(Dataset entries)
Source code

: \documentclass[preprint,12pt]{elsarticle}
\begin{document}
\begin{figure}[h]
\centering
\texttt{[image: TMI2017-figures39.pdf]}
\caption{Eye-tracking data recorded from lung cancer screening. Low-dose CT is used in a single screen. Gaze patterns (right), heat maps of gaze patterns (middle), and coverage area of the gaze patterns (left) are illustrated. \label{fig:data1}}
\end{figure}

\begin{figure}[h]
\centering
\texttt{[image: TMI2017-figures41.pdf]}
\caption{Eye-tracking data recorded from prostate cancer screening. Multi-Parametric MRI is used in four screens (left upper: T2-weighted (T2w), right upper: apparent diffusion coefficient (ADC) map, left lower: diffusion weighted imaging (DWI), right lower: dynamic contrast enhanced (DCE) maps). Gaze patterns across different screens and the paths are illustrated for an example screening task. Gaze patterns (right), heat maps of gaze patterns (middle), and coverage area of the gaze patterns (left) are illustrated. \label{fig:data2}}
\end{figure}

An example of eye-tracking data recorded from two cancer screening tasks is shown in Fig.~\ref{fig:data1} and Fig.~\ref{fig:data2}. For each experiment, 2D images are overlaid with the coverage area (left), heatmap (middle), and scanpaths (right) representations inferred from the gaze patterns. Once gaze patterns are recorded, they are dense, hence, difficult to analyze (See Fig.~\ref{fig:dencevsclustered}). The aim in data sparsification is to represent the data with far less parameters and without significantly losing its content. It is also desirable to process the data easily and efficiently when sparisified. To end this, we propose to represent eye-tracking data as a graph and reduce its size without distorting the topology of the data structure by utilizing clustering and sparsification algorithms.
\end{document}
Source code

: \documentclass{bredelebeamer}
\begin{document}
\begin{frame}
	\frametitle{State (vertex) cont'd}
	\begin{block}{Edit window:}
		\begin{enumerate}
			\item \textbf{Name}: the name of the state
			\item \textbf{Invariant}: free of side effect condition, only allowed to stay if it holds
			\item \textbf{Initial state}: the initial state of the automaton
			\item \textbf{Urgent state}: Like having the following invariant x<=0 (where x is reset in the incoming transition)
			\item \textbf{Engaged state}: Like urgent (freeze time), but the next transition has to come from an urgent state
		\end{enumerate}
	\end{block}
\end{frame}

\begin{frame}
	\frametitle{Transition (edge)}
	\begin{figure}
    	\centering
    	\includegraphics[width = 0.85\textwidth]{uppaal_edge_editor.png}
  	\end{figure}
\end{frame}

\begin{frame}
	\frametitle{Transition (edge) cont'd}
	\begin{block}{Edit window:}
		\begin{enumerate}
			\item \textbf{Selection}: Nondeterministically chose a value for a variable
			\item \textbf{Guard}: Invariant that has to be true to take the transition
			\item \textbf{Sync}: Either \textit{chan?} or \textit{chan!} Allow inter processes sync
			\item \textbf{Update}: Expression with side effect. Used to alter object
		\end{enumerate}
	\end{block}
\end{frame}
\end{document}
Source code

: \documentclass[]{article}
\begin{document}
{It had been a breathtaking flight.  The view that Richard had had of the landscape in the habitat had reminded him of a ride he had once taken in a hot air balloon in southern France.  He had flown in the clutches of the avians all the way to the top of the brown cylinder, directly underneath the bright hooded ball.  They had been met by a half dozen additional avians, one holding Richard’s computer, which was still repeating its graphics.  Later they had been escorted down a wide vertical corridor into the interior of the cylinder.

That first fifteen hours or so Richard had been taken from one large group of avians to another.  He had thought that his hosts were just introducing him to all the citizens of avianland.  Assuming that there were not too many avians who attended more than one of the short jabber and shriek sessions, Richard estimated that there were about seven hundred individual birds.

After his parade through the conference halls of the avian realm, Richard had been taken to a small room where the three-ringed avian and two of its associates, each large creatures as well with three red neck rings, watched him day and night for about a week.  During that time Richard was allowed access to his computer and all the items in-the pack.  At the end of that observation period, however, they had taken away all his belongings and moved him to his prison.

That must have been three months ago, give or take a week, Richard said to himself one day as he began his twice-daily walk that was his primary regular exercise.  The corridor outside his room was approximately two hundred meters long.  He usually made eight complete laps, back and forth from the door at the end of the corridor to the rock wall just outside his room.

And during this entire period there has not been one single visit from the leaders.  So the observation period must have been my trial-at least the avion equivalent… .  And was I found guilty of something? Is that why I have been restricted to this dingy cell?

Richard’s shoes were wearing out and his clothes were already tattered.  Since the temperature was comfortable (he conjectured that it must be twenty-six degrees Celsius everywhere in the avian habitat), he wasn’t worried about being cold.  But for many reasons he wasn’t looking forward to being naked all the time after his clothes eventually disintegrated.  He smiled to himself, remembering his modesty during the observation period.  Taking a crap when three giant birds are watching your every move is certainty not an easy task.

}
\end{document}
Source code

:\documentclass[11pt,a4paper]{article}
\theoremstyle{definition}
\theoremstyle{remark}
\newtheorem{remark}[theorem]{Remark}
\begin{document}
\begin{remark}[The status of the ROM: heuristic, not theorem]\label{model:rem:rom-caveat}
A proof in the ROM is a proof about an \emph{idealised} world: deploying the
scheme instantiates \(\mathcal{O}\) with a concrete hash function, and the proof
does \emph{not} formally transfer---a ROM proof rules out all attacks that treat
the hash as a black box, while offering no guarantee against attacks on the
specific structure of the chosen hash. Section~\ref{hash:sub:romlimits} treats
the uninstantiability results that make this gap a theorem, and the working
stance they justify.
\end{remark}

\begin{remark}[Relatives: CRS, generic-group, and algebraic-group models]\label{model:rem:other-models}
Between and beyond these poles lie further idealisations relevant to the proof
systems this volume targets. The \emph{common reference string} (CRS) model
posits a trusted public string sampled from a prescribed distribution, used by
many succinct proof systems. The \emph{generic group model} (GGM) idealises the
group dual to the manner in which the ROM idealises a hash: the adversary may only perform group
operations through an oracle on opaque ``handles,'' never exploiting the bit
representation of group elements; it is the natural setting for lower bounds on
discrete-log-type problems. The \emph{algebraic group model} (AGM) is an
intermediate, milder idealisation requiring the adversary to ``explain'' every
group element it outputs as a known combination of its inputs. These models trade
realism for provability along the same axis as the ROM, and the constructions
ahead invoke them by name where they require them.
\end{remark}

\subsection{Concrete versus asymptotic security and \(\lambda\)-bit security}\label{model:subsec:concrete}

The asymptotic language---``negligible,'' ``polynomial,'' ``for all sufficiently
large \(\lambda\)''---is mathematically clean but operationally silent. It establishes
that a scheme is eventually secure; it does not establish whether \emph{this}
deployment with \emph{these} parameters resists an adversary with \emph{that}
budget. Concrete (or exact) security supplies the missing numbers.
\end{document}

--

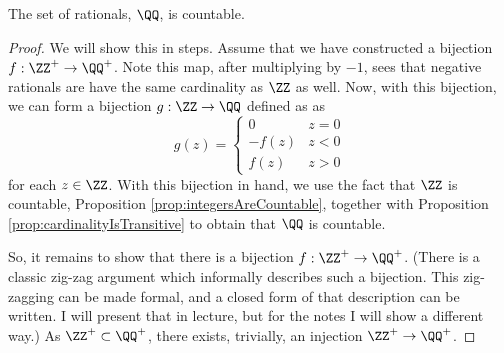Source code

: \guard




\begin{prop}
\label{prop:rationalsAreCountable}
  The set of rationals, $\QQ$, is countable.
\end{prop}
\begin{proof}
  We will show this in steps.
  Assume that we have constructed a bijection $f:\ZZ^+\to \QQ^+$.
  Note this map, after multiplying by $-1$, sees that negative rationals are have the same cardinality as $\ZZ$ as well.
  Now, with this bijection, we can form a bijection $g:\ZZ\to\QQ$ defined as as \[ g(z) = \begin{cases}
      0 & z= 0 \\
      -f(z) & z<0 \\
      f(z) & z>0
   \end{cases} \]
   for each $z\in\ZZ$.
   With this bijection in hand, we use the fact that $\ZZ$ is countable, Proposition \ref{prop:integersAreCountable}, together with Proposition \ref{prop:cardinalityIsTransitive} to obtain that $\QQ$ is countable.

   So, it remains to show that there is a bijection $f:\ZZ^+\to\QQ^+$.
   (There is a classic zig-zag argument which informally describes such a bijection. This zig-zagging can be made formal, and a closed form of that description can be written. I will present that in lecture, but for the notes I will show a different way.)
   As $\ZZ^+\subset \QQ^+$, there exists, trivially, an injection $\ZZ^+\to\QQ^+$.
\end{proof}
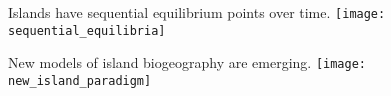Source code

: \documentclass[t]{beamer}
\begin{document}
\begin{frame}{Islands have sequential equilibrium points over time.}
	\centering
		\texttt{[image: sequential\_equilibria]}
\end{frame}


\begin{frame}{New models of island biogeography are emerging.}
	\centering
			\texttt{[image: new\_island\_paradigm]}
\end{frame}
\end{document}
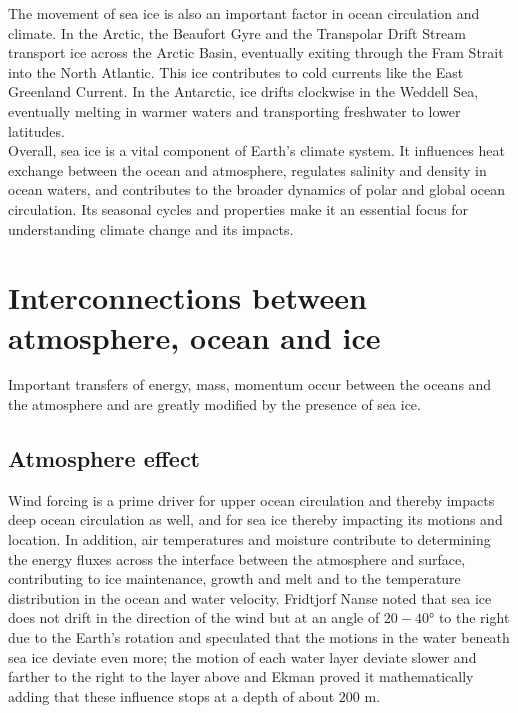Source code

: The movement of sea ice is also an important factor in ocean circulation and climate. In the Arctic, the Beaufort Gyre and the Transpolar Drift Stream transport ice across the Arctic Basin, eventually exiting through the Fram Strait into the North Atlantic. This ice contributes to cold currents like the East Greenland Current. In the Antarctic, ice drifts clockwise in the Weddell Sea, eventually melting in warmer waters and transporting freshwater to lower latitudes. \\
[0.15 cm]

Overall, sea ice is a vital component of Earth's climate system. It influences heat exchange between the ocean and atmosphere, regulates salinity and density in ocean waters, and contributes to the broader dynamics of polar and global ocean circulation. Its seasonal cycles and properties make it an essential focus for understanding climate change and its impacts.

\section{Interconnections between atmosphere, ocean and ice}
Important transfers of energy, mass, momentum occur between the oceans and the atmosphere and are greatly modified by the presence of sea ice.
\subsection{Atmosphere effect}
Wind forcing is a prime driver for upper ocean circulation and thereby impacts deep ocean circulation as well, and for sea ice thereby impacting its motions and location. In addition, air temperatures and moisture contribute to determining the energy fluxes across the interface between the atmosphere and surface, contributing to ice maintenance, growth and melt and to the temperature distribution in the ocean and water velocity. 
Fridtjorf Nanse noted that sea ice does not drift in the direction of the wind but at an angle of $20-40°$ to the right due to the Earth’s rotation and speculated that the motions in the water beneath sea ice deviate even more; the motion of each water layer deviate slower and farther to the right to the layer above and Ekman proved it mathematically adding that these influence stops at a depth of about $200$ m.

--

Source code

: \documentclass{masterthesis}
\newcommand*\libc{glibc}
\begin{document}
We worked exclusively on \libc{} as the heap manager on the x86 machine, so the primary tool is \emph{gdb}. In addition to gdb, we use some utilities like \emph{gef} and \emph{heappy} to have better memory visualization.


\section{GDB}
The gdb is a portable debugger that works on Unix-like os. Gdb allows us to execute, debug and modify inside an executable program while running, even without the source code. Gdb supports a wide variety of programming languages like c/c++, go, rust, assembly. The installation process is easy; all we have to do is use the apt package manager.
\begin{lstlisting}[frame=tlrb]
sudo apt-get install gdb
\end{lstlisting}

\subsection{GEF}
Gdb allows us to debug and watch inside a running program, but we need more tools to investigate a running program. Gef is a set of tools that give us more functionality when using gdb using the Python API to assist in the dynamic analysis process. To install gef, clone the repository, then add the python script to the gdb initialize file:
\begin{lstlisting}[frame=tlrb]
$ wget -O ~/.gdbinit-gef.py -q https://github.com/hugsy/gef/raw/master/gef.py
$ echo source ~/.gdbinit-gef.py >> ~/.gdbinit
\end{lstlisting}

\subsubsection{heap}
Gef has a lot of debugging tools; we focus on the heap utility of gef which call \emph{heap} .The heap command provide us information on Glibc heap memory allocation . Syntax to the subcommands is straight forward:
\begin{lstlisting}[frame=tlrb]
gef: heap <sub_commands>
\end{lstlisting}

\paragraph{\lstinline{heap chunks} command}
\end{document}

(Exercise aim) Begin at the line that has "of the state" in the entries above; stop after the line that has "of the cylinder.". Transcribe exactly those lines and no others.

(Result for this exercise)
			\item \textbf{Name}: the name of the state
			\item \textbf{Invariant}: free of side effect condition, only allowed to stay if it holds
			\item \textbf{Initial state}: the initial state of the automaton
			\item \textbf{Urgent state}: Like having the following invariant x<=0 (where x is reset in the incoming transition)
			\item \textbf{Engaged state}: Like urgent (freeze time), but the next transition has to come from an urgent state
		\end{enumerate}
	\end{block}
\end{frame}

\begin{frame}
	\frametitle{Transition (edge)}
	\begin{figure}
    	\centering
    	\includegraphics[width = 0.85\textwidth]{uppaal_edge_editor.png}
  	\end{figure}
\end{frame}

\begin{frame}
	\frametitle{Transition (edge) cont'd}
	\begin{block}{Edit window:}
		\begin{enumerate}
			\item \textbf{Selection}: Nondeterministically chose a value for a variable
			\item \textbf{Guard}: Invariant that has to be true to take the transition
			\item \textbf{Sync}: Either \textit{chan?} or \textit{chan!} Allow inter processes sync
			\item \textbf{Update}: Expression with side effect. Used to alter object
		\end{enumerate}
	\end{block}
\end{frame}
\end{document}
Source code

: \documentclass[]{article}
\begin{document}
{It had been a breathtaking flight.  The view that Richard had had of the landscape in the habitat had reminded him of a ride he had once taken in a hot air balloon in southern France.  He had flown in the clutches of the avians all the way to the top of the brown cylinder, directly underneath the bright hooded ball.  They had been met by a half dozen additional avians, one holding Richard’s computer, which was still repeating its graphics.  Later they had been escorted down a wide vertical corridor into the interior of the cylinder.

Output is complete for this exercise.